Today, running training can be carried out outdoors, in specialized fitness centers, stadiums, or at home on a treadmill. Regardless of the location of your jogging, in order to work out your muscles well, you must follow a number of rules:

  • It is recommended to run only in special sneakers, which will prevent injuries to the knee and joints;
  • Before jogging, it is mandatory to warm up for 10 minutes in the form of stretching, bending to the side and leisurely walking, which will warm up the muscles and increase blood circulation;
  • to work the soleus and buttock muscles, it is recommended to learn how to run with the foot lowered to the front;
  • it is necessary to alternate days of rest and running, while for non-professional athletes the optimal number of runs is considered to be no more than 3 times a week;
  • if you want to stop running, it is recommended to gradually reduce your speed;
  • after 1.5 to 4 hours, massage treatments can be performed for relaxation purposes.

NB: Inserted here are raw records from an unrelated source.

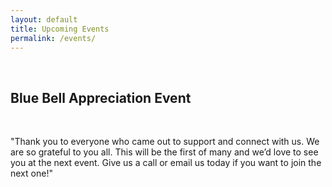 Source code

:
 ```yaml
---
layout: default
title: Upcoming Events
permalink: /events/
---
```

<br>


<h2>Blue Bell Appreciation Event</h2>

<br>
<p>"Thank you to everyone who came out to support and connect with us. We are so grateful to you all. This will be the first of many and we’d love to see you at the next event. Give us a call or email us today if you want to join the next one!"</p>

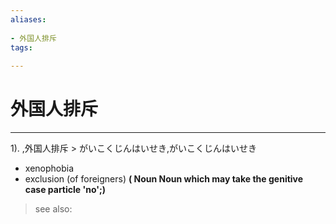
 ```yaml
---
aliases:
    
- 外国人排斥
tags:
    
---
```


# 外国人排斥
---
1).
,外国人排斥 > がいこくじんはいせき,がいこくじんはいせき

- xenophobia
- exclusion (of foreigners)
**( Noun Noun which may take the genitive case particle 'no';)**
> see also: 
            
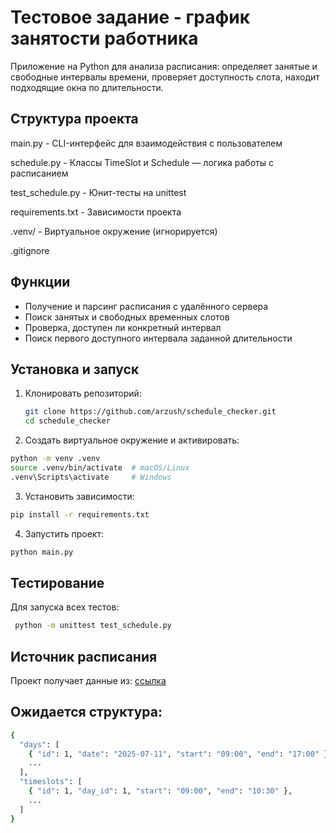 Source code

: # Тестовое задание - график занятости работника

Приложение на Python для анализа расписания: определяет занятые и свободные интервалы времени, проверяет доступность слота, находит подходящие окна по длительности.

## Структура проекта
main.py - CLI-интерфейс для взаимодействия с пользователем

schedule.py - Классы TimeSlot и Schedule — логика работы с расписанием

test_schedule.py - Юнит-тесты на unittest

requirements.txt - Зависимости проекта

.venv/ - Виртуальное окружение (игнорируется)

.gitignore

## Функции

- Получение и парсинг расписания с удалённого сервера
- Поиск занятых и свободных временных слотов
- Проверка, доступен ли конкретный интервал
- Поиск первого доступного интервала заданной длительности

## Установка и запуск

1. Клонировать репозиторий:
   ```bash
   git clone https://github.com/arzush/schedule_checker.git
   cd schedule_checker
   ```

2.	Создать виртуальное окружение и активировать:
   ```bash
   python -m venv .venv
   source .venv/bin/activate  # macOS/Linux
   .venv\Scripts\activate     # Windows
   ```


3.	Установить зависимости:
   ```bash
  pip install -r requirements.txt
  ```


4.	Запустить проект:
   ```bash
  python main.py
  ```
  

## Тестирование
Для запуска всех тестов:
  ```bash
   python -m unittest test_schedule.py
  ```


## Источник расписания

Проект получает данные из: [ссылка](https://ofc-test-01.tspb.su/test-task/)


## Ожидается структура:
```bash
{
  "days": [
    { "id": 1, "date": "2025-07-11", "start": "09:00", "end": "17:00" },
    ...
  ],
  "timeslots": [
    { "id": 1, "day_id": 1, "start": "09:00", "end": "10:30" },
    ...
  ]
}
```
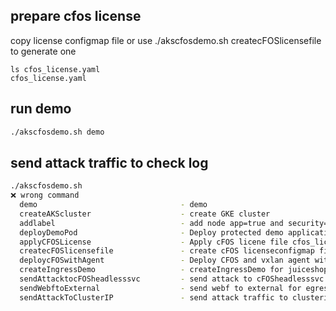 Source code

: ## prepare cfos license 

copy license configmap file or use ./akscfosdemo.sh createcFOSlicensefile to generate one
```
ls cfos_license.yaml 
cfos_license.yaml
```


## run demo 

```bash
./akscfosdemo.sh demo
```

## send attack traffic to check log

```bash
./akscfosdemo.sh 
❌ wrong command
  demo                                - demo
  createAKScluster                    - create GKE cluster
  addlabel                            - add node app=true and security=true to each node
  deployDemoPod                       - Deploy protected demo application pod and check connectivity
  applyCFOSLicense                    - Apply cFOS licene file cfos_license.yaml
  createcFOSlicensefile               - create cFOS licenseconfigmap file from .lic file
  deploycFOSwithAgent                 - Deploy CFOS and vxlan agent with helm chart
  createIngressDemo                   - createIngressDemo for juiceshop
  sendAttacktocFOSheadlesssvc         - send attack to cFOSheadlesssvc for ingress security test
  sendWebftoExternal                  - send webf to external for egress security test
  sendAttackToClusterIP               - send attack traffic to clusterip svc for egress security test
```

It is worth remembering that sports training should be enjoyable, so you should not bring your body to complete exhaustion.

Does muscle burn?

We looked at what muscles develop when running and told us how to pump them up a little. However, there is an opinion that running can burn muscle mass - not fat, but a beautiful relief that is built with such difficulty. In fact, such a problem really exists and it concerns all bodybuilders on our planet - how to get rid of fat, but not muscle volume. If you go on a low-calorie diet and at the same time actively run, you will lose weight, but we are not happy with this result.